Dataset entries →
▬▬▬▬▬▬

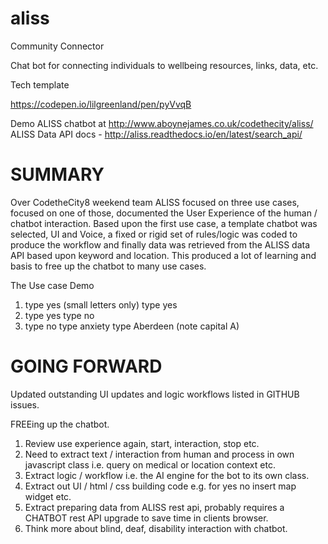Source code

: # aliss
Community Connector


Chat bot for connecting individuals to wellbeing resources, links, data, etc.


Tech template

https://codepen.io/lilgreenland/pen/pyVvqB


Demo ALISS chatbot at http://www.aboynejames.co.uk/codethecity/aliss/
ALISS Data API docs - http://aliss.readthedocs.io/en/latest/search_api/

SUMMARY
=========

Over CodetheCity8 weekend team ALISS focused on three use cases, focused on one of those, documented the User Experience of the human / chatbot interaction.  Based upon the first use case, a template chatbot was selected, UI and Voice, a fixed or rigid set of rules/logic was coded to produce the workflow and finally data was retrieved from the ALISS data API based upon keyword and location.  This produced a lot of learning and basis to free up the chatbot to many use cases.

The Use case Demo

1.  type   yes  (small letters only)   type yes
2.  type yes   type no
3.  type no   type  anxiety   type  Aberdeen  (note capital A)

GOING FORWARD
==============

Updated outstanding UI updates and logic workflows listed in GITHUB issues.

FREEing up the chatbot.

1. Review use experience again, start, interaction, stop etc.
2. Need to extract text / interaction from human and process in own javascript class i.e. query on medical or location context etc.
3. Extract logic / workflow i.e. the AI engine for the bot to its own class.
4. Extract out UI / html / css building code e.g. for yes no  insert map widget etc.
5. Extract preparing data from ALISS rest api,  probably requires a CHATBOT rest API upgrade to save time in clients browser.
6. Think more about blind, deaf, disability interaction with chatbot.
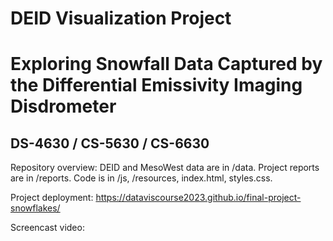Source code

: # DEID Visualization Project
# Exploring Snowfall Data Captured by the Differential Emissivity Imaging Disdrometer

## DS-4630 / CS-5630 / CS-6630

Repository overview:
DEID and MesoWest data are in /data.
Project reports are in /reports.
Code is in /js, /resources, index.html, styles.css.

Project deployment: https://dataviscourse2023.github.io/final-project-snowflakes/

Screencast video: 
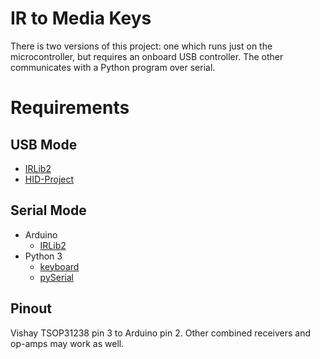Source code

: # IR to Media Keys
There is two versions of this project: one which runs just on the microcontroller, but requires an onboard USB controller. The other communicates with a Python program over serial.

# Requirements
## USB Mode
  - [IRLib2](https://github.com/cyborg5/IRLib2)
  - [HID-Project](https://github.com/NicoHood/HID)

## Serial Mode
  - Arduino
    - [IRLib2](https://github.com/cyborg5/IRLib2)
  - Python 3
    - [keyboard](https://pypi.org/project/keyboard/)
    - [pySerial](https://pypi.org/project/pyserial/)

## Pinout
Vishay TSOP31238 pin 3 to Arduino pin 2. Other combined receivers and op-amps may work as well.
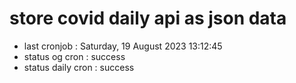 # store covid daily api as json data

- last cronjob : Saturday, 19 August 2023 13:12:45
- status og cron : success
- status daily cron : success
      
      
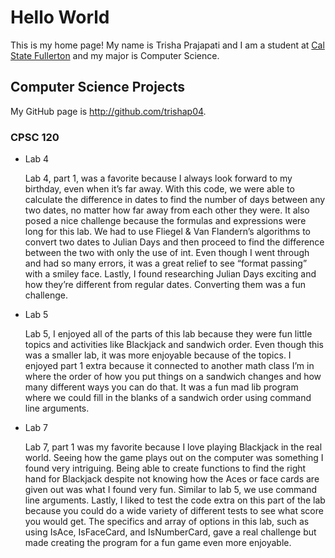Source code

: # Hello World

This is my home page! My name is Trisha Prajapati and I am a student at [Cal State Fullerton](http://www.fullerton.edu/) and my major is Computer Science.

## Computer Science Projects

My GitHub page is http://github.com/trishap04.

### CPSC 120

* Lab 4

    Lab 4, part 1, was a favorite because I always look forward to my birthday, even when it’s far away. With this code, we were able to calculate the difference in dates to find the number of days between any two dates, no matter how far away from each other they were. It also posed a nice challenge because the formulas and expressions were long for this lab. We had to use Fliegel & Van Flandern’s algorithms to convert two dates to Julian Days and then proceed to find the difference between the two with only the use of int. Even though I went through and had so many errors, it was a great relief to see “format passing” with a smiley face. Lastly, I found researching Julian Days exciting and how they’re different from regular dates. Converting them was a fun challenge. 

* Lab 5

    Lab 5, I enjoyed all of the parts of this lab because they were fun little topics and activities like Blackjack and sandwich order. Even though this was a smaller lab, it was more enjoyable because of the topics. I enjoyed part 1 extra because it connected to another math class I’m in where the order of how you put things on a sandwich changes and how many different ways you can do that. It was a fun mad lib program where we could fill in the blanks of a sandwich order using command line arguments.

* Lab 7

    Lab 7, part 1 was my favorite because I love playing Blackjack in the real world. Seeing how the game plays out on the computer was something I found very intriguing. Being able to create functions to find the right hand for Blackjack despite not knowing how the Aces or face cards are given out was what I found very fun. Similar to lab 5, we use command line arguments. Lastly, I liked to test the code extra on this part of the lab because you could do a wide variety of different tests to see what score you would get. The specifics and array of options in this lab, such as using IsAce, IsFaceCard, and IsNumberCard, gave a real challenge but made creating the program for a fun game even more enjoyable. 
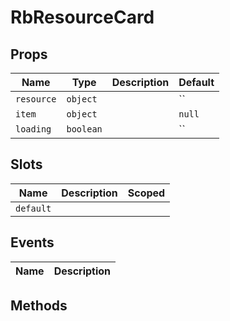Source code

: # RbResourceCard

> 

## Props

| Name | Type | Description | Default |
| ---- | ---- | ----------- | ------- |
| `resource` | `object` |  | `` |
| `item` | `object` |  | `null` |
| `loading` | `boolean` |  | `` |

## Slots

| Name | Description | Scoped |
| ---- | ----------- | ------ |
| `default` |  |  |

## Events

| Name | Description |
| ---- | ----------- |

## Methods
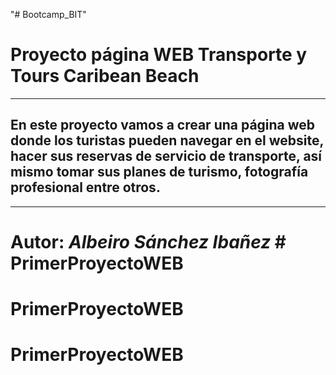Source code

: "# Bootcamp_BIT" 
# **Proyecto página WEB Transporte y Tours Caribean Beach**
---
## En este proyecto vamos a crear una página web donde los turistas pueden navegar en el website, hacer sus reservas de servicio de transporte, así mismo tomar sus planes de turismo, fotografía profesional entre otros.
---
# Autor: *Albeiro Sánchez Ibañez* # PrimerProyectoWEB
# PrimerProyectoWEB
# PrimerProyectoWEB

▬▬▬▬▬▬

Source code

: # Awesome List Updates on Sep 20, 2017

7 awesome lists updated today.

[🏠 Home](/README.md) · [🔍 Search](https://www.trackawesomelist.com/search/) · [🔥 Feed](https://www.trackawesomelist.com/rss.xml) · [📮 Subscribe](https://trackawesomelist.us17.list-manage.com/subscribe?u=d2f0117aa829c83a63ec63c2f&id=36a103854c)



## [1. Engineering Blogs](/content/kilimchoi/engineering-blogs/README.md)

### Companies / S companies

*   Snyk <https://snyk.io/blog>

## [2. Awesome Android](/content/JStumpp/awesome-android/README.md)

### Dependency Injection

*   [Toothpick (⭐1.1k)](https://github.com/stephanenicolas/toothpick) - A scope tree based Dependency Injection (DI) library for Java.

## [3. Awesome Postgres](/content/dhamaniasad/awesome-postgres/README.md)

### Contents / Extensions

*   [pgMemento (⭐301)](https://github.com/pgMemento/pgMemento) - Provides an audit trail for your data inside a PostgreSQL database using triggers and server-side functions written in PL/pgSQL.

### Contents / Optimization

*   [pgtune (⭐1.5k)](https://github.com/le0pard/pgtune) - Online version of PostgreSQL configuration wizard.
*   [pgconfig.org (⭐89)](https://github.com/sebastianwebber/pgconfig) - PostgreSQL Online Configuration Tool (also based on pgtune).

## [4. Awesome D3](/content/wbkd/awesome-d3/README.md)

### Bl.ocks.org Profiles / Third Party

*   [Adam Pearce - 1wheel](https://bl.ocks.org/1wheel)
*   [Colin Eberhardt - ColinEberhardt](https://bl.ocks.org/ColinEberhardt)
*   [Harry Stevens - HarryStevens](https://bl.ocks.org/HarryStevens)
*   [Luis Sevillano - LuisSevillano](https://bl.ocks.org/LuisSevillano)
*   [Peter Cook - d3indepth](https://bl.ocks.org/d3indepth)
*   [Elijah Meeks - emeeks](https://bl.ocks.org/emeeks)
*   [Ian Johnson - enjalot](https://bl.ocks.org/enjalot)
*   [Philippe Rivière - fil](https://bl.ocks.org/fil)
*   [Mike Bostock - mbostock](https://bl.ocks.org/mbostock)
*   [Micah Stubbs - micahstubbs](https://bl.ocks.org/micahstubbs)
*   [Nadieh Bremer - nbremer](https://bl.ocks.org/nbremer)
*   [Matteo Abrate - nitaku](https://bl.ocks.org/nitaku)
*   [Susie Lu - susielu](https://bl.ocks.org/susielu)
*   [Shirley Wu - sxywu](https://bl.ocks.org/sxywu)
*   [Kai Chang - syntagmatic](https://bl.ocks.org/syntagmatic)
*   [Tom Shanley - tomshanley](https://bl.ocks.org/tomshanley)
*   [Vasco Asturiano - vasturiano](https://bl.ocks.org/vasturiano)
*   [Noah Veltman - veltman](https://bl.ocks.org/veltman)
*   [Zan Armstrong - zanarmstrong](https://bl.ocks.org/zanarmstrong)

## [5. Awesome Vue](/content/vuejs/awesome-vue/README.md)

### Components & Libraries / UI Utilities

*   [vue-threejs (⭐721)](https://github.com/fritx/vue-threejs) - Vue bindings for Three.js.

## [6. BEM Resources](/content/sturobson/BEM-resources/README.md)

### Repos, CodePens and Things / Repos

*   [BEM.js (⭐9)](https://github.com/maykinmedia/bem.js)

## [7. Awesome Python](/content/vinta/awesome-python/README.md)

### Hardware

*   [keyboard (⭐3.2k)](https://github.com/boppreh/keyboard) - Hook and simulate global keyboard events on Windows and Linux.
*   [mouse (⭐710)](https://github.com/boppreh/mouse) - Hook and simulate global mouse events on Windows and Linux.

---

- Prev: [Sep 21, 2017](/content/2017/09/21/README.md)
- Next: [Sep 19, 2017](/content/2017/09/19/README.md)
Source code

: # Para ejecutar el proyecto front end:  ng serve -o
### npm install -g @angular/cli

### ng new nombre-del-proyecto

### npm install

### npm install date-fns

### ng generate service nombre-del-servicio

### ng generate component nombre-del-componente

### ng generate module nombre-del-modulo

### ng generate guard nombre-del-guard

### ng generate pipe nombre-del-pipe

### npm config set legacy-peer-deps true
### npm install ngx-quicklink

▬▬▬▬▬▬

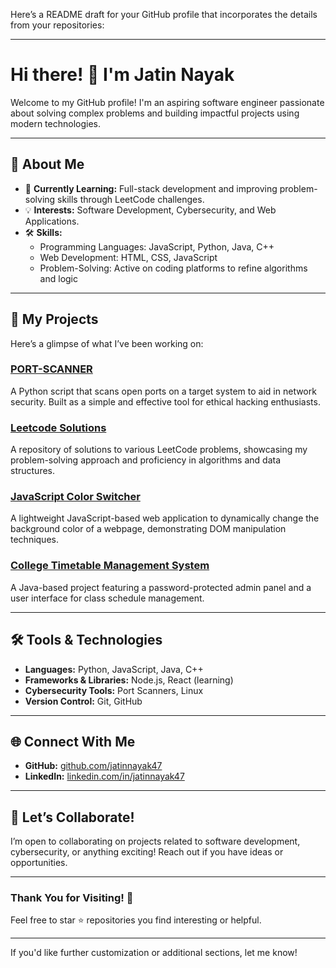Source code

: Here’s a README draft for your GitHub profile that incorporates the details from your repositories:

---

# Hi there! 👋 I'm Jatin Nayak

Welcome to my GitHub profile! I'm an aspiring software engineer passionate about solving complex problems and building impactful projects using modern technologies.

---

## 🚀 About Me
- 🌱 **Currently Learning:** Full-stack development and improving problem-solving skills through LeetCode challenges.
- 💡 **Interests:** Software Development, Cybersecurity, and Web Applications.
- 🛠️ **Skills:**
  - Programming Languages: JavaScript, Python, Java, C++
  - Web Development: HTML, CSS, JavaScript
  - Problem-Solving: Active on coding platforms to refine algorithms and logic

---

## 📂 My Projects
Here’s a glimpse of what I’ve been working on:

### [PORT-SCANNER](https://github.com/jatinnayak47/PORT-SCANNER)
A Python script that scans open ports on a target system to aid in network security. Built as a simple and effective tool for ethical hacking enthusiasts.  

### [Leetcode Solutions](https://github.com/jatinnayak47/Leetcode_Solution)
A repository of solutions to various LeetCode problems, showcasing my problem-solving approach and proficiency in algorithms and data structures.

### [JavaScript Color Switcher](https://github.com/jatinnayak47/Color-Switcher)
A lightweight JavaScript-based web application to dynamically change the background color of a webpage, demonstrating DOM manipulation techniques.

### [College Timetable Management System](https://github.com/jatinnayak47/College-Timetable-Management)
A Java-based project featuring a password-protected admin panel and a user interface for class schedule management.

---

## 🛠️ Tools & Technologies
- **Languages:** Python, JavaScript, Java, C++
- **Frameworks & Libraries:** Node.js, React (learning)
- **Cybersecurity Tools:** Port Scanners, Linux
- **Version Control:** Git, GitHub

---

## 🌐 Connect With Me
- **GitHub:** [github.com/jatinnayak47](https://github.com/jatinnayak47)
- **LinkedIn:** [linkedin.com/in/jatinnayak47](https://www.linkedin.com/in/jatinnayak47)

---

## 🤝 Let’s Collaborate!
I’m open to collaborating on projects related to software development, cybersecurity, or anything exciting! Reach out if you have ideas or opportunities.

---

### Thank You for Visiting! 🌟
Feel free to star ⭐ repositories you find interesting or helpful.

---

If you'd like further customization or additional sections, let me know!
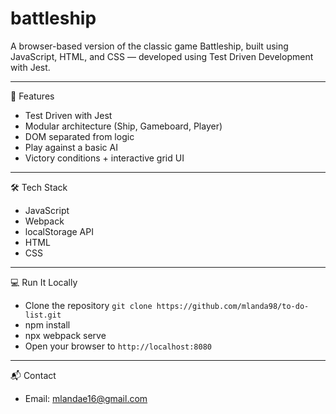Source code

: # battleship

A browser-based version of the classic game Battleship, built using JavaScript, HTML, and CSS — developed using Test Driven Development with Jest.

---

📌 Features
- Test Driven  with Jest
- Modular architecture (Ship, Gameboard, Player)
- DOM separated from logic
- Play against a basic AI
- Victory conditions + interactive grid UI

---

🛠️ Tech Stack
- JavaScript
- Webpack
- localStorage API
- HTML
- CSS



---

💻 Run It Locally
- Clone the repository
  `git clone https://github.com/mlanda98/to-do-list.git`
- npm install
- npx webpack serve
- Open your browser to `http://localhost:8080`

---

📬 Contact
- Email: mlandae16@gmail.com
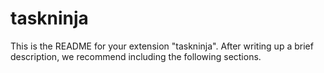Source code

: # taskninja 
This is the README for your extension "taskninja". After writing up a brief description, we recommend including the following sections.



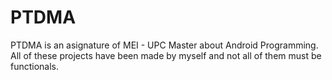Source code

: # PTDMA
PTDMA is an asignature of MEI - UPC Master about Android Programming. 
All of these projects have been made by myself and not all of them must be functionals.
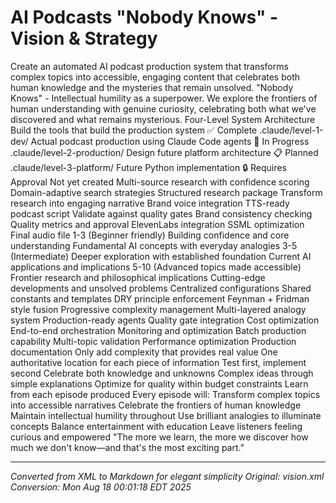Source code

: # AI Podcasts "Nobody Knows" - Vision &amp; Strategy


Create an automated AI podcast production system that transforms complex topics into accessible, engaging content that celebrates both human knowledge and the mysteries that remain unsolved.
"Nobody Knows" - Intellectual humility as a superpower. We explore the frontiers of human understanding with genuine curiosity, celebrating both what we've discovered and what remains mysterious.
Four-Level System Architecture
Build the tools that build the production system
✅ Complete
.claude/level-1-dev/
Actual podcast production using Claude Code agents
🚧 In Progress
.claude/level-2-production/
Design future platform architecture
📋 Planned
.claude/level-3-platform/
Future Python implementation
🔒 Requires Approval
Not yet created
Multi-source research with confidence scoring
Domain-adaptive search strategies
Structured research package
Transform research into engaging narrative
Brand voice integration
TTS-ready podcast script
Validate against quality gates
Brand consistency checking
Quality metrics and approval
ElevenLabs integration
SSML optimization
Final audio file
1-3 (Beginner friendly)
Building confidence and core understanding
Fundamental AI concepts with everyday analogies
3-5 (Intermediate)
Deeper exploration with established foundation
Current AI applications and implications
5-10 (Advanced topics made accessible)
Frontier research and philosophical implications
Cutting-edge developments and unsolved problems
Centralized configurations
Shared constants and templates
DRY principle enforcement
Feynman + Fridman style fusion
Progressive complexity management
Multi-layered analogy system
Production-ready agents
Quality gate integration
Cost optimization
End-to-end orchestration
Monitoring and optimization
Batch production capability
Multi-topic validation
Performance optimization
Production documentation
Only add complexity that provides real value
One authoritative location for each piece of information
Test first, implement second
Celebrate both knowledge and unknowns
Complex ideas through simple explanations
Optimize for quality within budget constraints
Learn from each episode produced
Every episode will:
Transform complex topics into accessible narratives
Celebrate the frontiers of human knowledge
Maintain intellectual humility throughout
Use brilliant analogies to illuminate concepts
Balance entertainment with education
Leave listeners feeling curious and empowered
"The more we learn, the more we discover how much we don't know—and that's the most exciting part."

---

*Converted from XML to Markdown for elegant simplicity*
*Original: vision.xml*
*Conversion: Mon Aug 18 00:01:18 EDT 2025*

▬▬▬▬▬▬

PROBLEM DETAILS → The expected output is the lines above from the one containing "All of these" to the one containing "Structured research package", both ends included, reproduced exactly with every picture left out.

RESPONSE TO THIS EXERCISE →
All of these projects have been made by myself and not all of them must be functionals.
Source code

: # AI Podcasts "Nobody Knows" - Vision &amp; Strategy


Create an automated AI podcast production system that transforms complex topics into accessible, engaging content that celebrates both human knowledge and the mysteries that remain unsolved.
"Nobody Knows" - Intellectual humility as a superpower. We explore the frontiers of human understanding with genuine curiosity, celebrating both what we've discovered and what remains mysterious.
Four-Level System Architecture
Build the tools that build the production system
✅ Complete
.claude/level-1-dev/
Actual podcast production using Claude Code agents
🚧 In Progress
.claude/level-2-production/
Design future platform architecture
📋 Planned
.claude/level-3-platform/
Future Python implementation
🔒 Requires Approval
Not yet created
Multi-source research with confidence scoring
Domain-adaptive search strategies
Structured research package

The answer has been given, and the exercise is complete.